At long last, the film StinkyLulu has been waiting to see wafted into Albuquerque -- Academy Award winner for "Best Documentary"
Born Into Brothels. So, MrStinky & StinkyLu snagged a screening (before MrStinky blew this popstand for a week of yoga by the beach in Mexico) and, ever since, StinkyLulu's been wondering if it's somehow wrong that StinkyLulu didn't love the film...
StinkyLulu's reaction to the film? Decidedly ambivalent.
And the question that's been dogging StinkyLu for the 24 hours since seeing the film? Would StinkyLulu have liked the film just fine if StinkyLulu weren't a goldarn academic?

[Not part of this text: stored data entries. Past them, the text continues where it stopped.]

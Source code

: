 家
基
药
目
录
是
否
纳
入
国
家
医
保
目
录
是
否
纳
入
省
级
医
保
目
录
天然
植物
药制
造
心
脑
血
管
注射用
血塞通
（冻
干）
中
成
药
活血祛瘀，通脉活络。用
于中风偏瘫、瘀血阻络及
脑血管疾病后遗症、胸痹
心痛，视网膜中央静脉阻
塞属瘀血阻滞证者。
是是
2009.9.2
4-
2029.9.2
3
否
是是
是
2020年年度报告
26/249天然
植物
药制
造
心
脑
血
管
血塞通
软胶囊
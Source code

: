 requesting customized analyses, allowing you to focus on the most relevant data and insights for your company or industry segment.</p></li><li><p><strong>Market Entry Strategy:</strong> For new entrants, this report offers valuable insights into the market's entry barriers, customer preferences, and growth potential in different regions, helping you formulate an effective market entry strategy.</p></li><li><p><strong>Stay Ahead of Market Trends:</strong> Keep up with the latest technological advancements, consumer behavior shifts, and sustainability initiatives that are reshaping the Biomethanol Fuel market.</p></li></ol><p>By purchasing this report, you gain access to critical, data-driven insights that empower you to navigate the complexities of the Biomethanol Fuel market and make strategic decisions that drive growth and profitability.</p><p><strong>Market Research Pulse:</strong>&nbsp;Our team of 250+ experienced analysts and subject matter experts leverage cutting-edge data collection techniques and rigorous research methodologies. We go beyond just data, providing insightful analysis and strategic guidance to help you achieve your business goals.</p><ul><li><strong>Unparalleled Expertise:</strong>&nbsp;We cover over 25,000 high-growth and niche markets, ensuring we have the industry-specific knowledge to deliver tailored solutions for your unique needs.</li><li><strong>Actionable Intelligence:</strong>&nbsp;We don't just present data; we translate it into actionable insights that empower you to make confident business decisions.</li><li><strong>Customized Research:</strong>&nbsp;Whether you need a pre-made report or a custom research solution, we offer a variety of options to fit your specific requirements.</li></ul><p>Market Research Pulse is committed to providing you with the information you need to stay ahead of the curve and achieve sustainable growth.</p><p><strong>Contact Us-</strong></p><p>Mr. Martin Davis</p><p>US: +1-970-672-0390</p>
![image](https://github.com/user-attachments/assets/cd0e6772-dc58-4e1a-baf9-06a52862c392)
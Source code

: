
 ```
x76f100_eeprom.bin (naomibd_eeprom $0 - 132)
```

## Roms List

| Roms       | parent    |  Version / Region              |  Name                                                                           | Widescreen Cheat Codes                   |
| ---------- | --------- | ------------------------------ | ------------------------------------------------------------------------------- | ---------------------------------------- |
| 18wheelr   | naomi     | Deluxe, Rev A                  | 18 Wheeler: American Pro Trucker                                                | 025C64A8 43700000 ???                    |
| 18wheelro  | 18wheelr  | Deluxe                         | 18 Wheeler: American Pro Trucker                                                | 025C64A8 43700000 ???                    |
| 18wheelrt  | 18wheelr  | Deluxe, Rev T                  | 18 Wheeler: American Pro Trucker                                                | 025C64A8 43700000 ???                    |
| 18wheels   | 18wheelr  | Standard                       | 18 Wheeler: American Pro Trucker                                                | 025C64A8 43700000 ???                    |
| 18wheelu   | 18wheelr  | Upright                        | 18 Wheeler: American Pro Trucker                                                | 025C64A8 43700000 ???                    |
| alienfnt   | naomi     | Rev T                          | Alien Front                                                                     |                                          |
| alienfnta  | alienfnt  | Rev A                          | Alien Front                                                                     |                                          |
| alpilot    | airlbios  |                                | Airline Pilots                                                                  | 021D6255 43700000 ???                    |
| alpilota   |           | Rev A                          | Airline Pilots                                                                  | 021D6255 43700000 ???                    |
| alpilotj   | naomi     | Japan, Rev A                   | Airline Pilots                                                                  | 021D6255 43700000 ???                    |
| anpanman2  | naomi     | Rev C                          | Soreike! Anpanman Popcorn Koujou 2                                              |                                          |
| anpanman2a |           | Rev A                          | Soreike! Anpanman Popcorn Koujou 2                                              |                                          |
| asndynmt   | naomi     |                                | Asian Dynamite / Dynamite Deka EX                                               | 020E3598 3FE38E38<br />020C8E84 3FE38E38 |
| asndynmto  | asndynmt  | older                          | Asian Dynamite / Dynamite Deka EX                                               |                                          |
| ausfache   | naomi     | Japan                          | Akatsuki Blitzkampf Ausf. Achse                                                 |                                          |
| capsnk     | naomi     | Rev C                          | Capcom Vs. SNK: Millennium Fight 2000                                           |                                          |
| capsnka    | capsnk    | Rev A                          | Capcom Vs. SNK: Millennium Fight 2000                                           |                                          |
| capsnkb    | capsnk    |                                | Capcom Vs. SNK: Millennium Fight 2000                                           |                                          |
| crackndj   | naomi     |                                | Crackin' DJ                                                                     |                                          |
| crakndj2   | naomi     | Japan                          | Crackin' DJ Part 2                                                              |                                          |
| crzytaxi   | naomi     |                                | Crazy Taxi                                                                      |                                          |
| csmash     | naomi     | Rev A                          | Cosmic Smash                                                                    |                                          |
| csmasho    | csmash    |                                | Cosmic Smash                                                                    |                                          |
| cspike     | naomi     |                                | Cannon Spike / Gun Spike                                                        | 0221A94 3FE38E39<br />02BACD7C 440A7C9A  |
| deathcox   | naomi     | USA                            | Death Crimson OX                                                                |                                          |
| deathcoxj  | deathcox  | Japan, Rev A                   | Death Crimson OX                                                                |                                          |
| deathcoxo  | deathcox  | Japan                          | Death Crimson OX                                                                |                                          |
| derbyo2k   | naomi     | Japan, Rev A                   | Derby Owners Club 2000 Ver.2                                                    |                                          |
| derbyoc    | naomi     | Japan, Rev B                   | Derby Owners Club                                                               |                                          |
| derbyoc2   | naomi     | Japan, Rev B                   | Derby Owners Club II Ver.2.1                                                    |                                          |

See, StinkyLulu's been wondering -- does it
matter that filmmakers Ross Kauffman and Zana Briski
don't offer a self-reflexive/interrogative moment contemplating the "power" of the camera in their white Western hands as they maneuver the back alley brothels of Calcutta? Does the placement of cameras in the hands of the children "born into brothels" obviate the complicated history of the ethnographic film tradition?
On the one hand, StinkyLulu shared many of the reactions that champions of the film have articulated. As a subject,
Born Into Brothels offers an indelible glance into the lives of this handful of kids, doing so through a remarkably respectful attention to each kid as author and as subject of the photographic gesture. As a film, the filmmakers' technological creativity illuminates the scenario cinematically -- so that it's a visually thrilling experience in addition to being a videographic slice of life. As a project, Zana Briski's determination to help these kids secure resources and opportunities presents important lessons in and of itself. As an filmgoing experience, it's undeniably affecting --
Criticlasm told StinkyLulu that this film moved him more intensely and in more ways than he recalls any film doing in years, possibly ever. In these ways, the film does what StinkyLulu
loves documentary film
for: it tells a really powerful "real-life" story that StinkyLulu at least would likely never have heard/seen/felt were it not for the efforts of these filmmakers.
So, all these things being true, does it matter that the filmmakers did not address the elephant just on the edge of every documentary's frame? (And StinkyLu's not talking about those poor elephants in that tragic zoo visited by the kids in the film.) No, StinkyLulu's basically crabbed out that the film didn't address the tension dogging every "ethnographic" film since Nanook. (StinkyLulu's own experience of this interpretative tension began in the critiques that got articulated hither and yon around Jennie Livingston's
Paris Is Burning.) What does it mean when a white woman brings a camera into deep/dark/disempowered impoverishment? Can the camera become a vehicle for transformation or empowerment? Or is the camera itself a tool of power, of oppression, of fetishization? Are the kids empowered by the cameras trained upon their photographic training? Or do their images become totemic souvenirs of a Western exercise in colonial sentimentality?
StinkyLulu fears that the "child-saving" emotional hook -- Zana Briski's actual experience in the red-light district cinematically transformed into the narrative structure of the film -- debilitates all the film's most illuminating aspects. Indeed, StinkyLulu fears that this uninterrogated sincerity on the part of the filmmakers will ultimately situate this film squarely in the fairly square tradition of Nanook, FSA photos, and Paris Is Burning...
Which returns StinkyLulu to the original question? Would any of this actually matter to StinkyLulu if StinkyLulu were not an academic who's spent many a classroom hour examining such questions? Probably not. But that's who StinkyLulu is -- and these are the questions StinkyLulu asks -- for better and worse.